The Seventh-day Adventists teach that the seventh-day Sabbath is a memorial of creation originating in the Garden of Eden.  But is that what the Bible says?  Let's look at Genesis:

  1. Creation was completed in six days.
  2. God rested on the seventh day.
  3. God blessed the seventh day.
  4. God sanctified the seventh day.
  5. The reason God sanctified the seventh day was because He rested on it.
  6. The seventh-day account does not have the formula "and there was evening and there was morning, a seventh day" as do the six days of creation.
  7. There is no mention of the word "Sabbath" in the book of Genesis.
  8. There is no command for mankind to rest in the Genesis account.
  9. Nothing is expressly mentioned regarding man in the seventh-day-creation rest.
  10. The seventh-day "rest" of God was most likely characterized by His delight in His new creations and in open fellowship with Adam and Eve in the sin-free, perfect environment of Eden.
  11. The conditions which characterized the "rest" of God would probably have continued had it not been for man's sin.
  12. The seventh day of Gen 2:2,3 may have been a regular day as were the first six days of creation, or it may have been an indefinite period of time.
  13. The Genesis account does not mention an end to God's seventh-day rest.  It is presented as an ongoing state by the omission of "and there was evening and there was morning, a seventh day".  The fact that the Genesis account is so carefully constructed indicates that this omission was not accidental.
  14. When man sinned, he was excluded from God's REST and God began His WORK of redemption to restore man back to himself.

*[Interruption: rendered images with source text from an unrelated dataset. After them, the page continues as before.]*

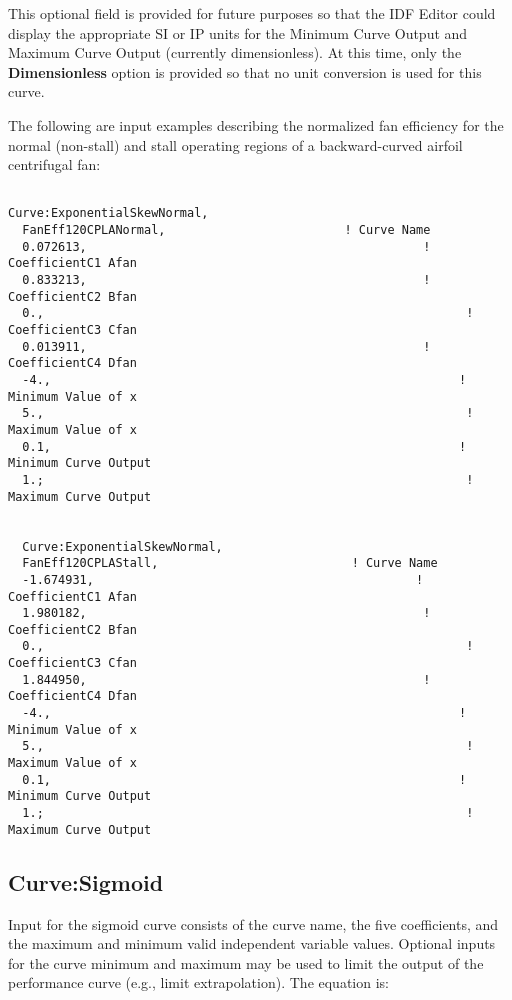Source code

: This optional field is provided for future purposes so that the IDF Editor could display the appropriate SI or IP units for the Minimum Curve Output and Maximum Curve Output (currently dimensionless). At this time, only the \textbf{Dimensionless} option is provided so that no unit conversion is used for this curve.

The following are input examples describing the normalized fan efficiency for the normal (non-stall) and stall operating regions of a backward-curved airfoil centrifugal fan:

\begin{lstlisting}

Curve:ExponentialSkewNormal,
  FanEff120CPLANormal,                         ! Curve Name
  0.072613,                                               ! CoefficientC1 Afan
  0.833213,                                               ! CoefficientC2 Bfan
  0.,                                                           ! CoefficientC3 Cfan
  0.013911,                                               ! CoefficientC4 Dfan
  -4.,                                                         ! Minimum Value of x
  5.,                                                           ! Maximum Value of x
  0.1,                                                         ! Minimum Curve Output
  1.;                                                           ! Maximum Curve Output


  Curve:ExponentialSkewNormal,
  FanEff120CPLAStall,                           ! Curve Name
  -1.674931,                                             ! CoefficientC1 Afan
  1.980182,                                               ! CoefficientC2 Bfan
  0.,                                                           ! CoefficientC3 Cfan
  1.844950,                                               ! CoefficientC4 Dfan
  -4.,                                                         ! Minimum Value of x
  5.,                                                           ! Maximum Value of x
  0.1,                                                         ! Minimum Curve Output
  1.;                                                           ! Maximum Curve Output
\end{lstlisting}

\subsection{Curve:Sigmoid}\label{curvesigmoid}

Input for the sigmoid curve consists of the curve name, the five coefficients, and the maximum and minimum valid independent variable values. Optional inputs for the curve minimum and maximum may be used to limit the output of the performance curve (e.g., limit extrapolation). The equation is:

What is this new "WORK" which God started immediately after Adam and Eve sinned?  We read that "The Lord God MADE garments of skin for Adam and his wife, and clothed them" (Gen 3:21).  This event was the beginning of a "WORK" which would continue throughout the centuries until it's significance would become fully revealed in the death of Christ.  The death of that first lamb, while not mentioned as such in the Genesis account, was the acorn of the great truth which, through the following centuries, would grow into the great, spreading oak of righteousness by faith.  It pointed forward to Christ's substitutionary life and death for lost mankind.  Naked Adam and Eve were clothed with robes made from the skin of the lamb - a substitute who gave his life.  Millennia later Paul would put this same truth in these words:

He made Him who knew no sin to be sin on our behalf, that we might become the righteousness of God in Him.  2 Corinthians 5:21

All of you who were baptized into Christ have clothed yourselves with Christ.  Galatians 3:27

The work of redemption was the work which God started when man sinned and was driven from Eden's rest.  This work would continue until man was restored to God's true rest.  Jesus is our Sabbath rest, not some 24-hour period of time.